(Task requirements) For every record beneath this instruction, give an exact repetition, omitting images.

(Records supplied)
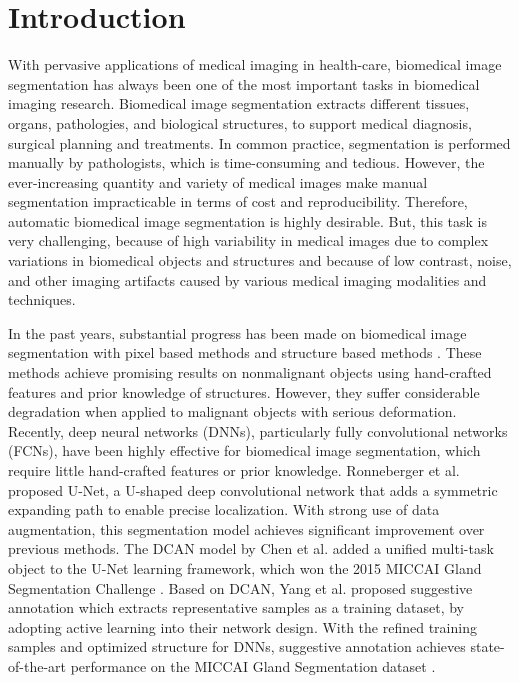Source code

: \documentclass[10pt,twocolumn,letterpaper]{article}
\begin{document}
\vspace{-10pt}
\section{Introduction}



With pervasive applications of medical imaging in health-care, biomedical image segmentation has always been one of the most important tasks in biomedical imaging research.
Biomedical image segmentation extracts different tissues, organs, pathologies, and biological structures, to support medical diagnosis, surgical planning and treatments.
In common practice, segmentation is performed manually by pathologists, which is time-consuming and tedious.
However, the ever-increasing quantity and variety of medical images make manual segmentation impracticable in terms of cost and reproducibility.
Therefore, automatic biomedical image segmentation is highly desirable.
But, this task is very challenging,
because of high variability in medical images due to complex variations in biomedical objects and structures and because of low contrast, noise, and other imaging artifacts caused by various medical imaging modalities and techniques.



In the past years, substantial progress has been made on biomedical image segmentation with pixel based methods \cite{doyle2006boosting,nguyen2012structure,tabesh2007multifeature,sirinukunwattana2015novel} and structure based methods \cite{altunbay2010color,gunduz2010automatic,fu2014novel,sirinukunwattana2015stochastic}.
These methods achieve promising results on nonmalignant objects using hand-crafted features and prior knowledge of structures.
However, they suffer considerable degradation when applied to malignant objects with serious deformation.
Recently, deep neural networks (DNNs), particularly fully convolutional networks (FCNs), have been highly effective for biomedical image segmentation, which require little hand-crafted features or prior knowledge.
Ronneberger et al. \cite{ronneberger2015u} proposed U-Net, a U-shaped deep convolutional network that adds a symmetric expanding path to enable precise localization.
With strong use of data augmentation, this segmentation model achieves significant improvement over previous methods.
The DCAN model by Chen et al. \cite{chen2016deep,chen2016dcan} added a unified multi-task object to the U-Net learning framework, which won the 2015 MICCAI Gland Segmentation Challenge \cite{sirinukunwattana2017gland}.
Based on DCAN, Yang et al. \cite{yang2017suggestive} proposed suggestive annotation which extracts representative samples as a training dataset, by adopting active learning into their network design.
With the refined training samples and optimized structure for DNNs, suggestive annotation achieves state-of-the-art performance on the MICCAI Gland Segmentation dataset \cite{sirinukunwattana2017gland}.
\end{document}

(Your response)
Source code

: \documentclass[10pt,twocolumn,letterpaper]{article}
\begin{document}
\vspace{-10pt}
\section{Introduction}



With pervasive applications of medical imaging in health-care, biomedical image segmentation has always been one of the most important tasks in biomedical imaging research.
Biomedical image segmentation extracts different tissues, organs, pathologies, and biological structures, to support medical diagnosis, surgical planning and treatments.
In common practice, segmentation is performed manually by pathologists, which is time-consuming and tedious.
However, the ever-increasing quantity and variety of medical images make manual segmentation impracticable in terms of cost and reproducibility.
Therefore, automatic biomedical image segmentation is highly desirable.
But, this task is very challenging,
because of high variability in medical images due to complex variations in biomedical objects and structures and because of low contrast, noise, and other imaging artifacts caused by various medical imaging modalities and techniques.



In the past years, substantial progress has been made on biomedical image segmentation with pixel based methods \cite{doyle2006boosting,nguyen2012structure,tabesh2007multifeature,sirinukunwattana2015novel} and structure based methods \cite{altunbay2010color,gunduz2010automatic,fu2014novel,sirinukunwattana2015stochastic}.
These methods achieve promising results on nonmalignant objects using hand-crafted features and prior knowledge of structures.
However, they suffer considerable degradation when applied to malignant objects with serious deformation.
Recently, deep neural networks (DNNs), particularly fully convolutional networks (FCNs), have been highly effective for biomedical image segmentation, which require little hand-crafted features or prior knowledge.
Ronneberger et al. \cite{ronneberger2015u} proposed U-Net, a U-shaped deep convolutional network that adds a symmetric expanding path to enable precise localization.
With strong use of data augmentation, this segmentation model achieves significant improvement over previous methods.
The DCAN model by Chen et al. \cite{chen2016deep,chen2016dcan} added a unified multi-task object to the U-Net learning framework, which won the 2015 MICCAI Gland Segmentation Challenge \cite{sirinukunwattana2017gland}.
Based on DCAN, Yang et al. \cite{yang2017suggestive} proposed suggestive annotation which extracts representative samples as a training dataset, by adopting active learning into their network design.
With the refined training samples and optimized structure for DNNs, suggestive annotation achieves state-of-the-art performance on the MICCAI Gland Segmentation dataset \cite{sirinukunwattana2017gland}.
\end{document}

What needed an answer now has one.